HENRY: Jimmy was the kind of guy who rooted for the bad guys in the movies.
Of all the morally depraved mobsters in the movie, Jimmy might be the morally depravedest. You know, if "depravedest" was a word. Paulie may be the boss, and Tommy may have an itchy trigger finger, but Jimmy is the last guy whose bad side we'd want to be on.
HENRY: And when the cops—they assigned a whole army to stop Jimmy—what'd he do? He made 'em partners.
When a fat bribe is involved, the cops forget their morals and ethics, too. These guys couldn't have run their business without the total cooperation of corrupt cops and other officials.

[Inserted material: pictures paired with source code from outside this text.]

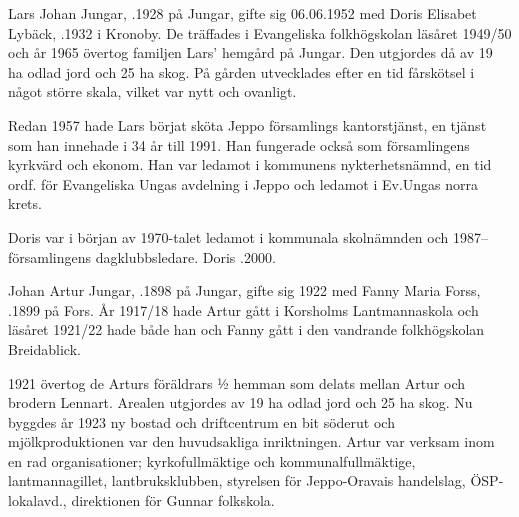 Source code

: %
Lars Johan Jungar, .1928 på Jungar, gifte sig 06.06.1952 med Doris Elisabet Lybäck, .1932 i Kronoby. De träffades i Evangeliska folkhögskolan läsåret 1949/50 och år 1965 övertog familjen Lars' hemgård på Jungar. Den utgjordes då av 19 ha odlad jord och 25 ha skog. På gården utvecklades efter en tid fårskötsel i något större skala, vilket var nytt och ovanligt.

Redan 1957 hade Lars börjat sköta Jeppo församlings kantorstjänst, en tjänst som han innehade i 34 år till 1991. Han fungerade också som församlingens kyrkvärd och ekonom. Han var ledamot i kommunens nykterhetsnämnd, en tid ordf. för Evangeliska Ungas avdelning i Jeppo och ledamot i Ev.Ungas norra krets.

Doris var i början av 1970-talet ledamot i kommunala skolnämnden och 1987-- församlingens dagklubbsledare. Doris .2000.
\begin{jhchildren}
  \item {}
  \item {}
  \item {}
\end{jhchildren}



%
Johan Artur Jungar, .1898 på Jungar, gifte sig 1922  med Fanny Maria Forss, .1899 på Fors. År 1917/18 hade Artur gått i Korsholms Lantmannaskola och läsåret 1921/22 hade både han och Fanny gått i den vandrande folkhögskolan Breidablick.

1921 övertog de Arturs föräldrars ½  hemman som delats mellan Artur och brodern Lennart. Arealen utgjordes av 19 ha odlad jord och 25 ha skog. Nu byggdes år 1923 ny bostad och driftcentrum en bit söderut och mjölkproduktionen var den huvudsakliga inriktningen. Artur var verksam inom en rad organisationer; kyrkofullmäktige och kommunalfullmäktige, lantmannagillet, lantbruksklubben, styrelsen för Jeppo-Oravais handelslag, ÖSP-lokalavd., direktionen för Gunnar folkskola.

HENRY: By the time I grew up, there was $30 billion a year in cargo moving through Idlewild Airport, and believe me, we tried to steal every bit of it.
These guys may be crooks, but nobody can say they're not ambitious.

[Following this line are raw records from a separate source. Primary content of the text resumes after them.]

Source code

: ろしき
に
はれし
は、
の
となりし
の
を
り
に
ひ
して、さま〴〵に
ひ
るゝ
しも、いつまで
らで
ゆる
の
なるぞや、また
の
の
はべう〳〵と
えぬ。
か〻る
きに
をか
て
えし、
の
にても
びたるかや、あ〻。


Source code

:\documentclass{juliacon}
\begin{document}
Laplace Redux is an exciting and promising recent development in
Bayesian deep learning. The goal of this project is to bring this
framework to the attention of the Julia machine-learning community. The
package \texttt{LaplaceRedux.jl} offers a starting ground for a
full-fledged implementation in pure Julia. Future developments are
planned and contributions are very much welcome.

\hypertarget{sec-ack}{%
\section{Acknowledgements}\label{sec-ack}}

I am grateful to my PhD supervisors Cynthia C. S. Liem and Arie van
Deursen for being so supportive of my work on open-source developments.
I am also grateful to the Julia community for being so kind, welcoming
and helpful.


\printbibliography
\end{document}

HENRY: Whenever we needed money, we'd rob the airport. To us, it was better than Citibank.
Henry and his crew have an incredible sense of entitlement. The way they see it, that airport is in their neighborhood, and that means it's theirs, baby. But really, it's beyond just entitlement. The idea of whether it's right or wrong to do it doesn't even enter into the picture.
HENRY: For us, to live any other way was nuts. To us, those goody-good people who worked s***ty jobs for bum paychecks and took the subway to work every day, worried about their bills, were dead. They were suckers. They had no balls. If we wanted something, we just took it. If anyone complained twice, they got hit so bad, believe me, they never complained again. It was just all routine. You didn't even think about it.
It's clear from this quote that Henry doesn't view the family's morals and ethics as skewed. The way he sees it, they're just smarter than those average Joes and Janes who ride the subway and worry about their bills. You know, like you and us.
KAREN: What do you do?
HENRY: I'm in construction.
[Karen feels Henry's hands.]
KAREN: They don't feel like you're in construction.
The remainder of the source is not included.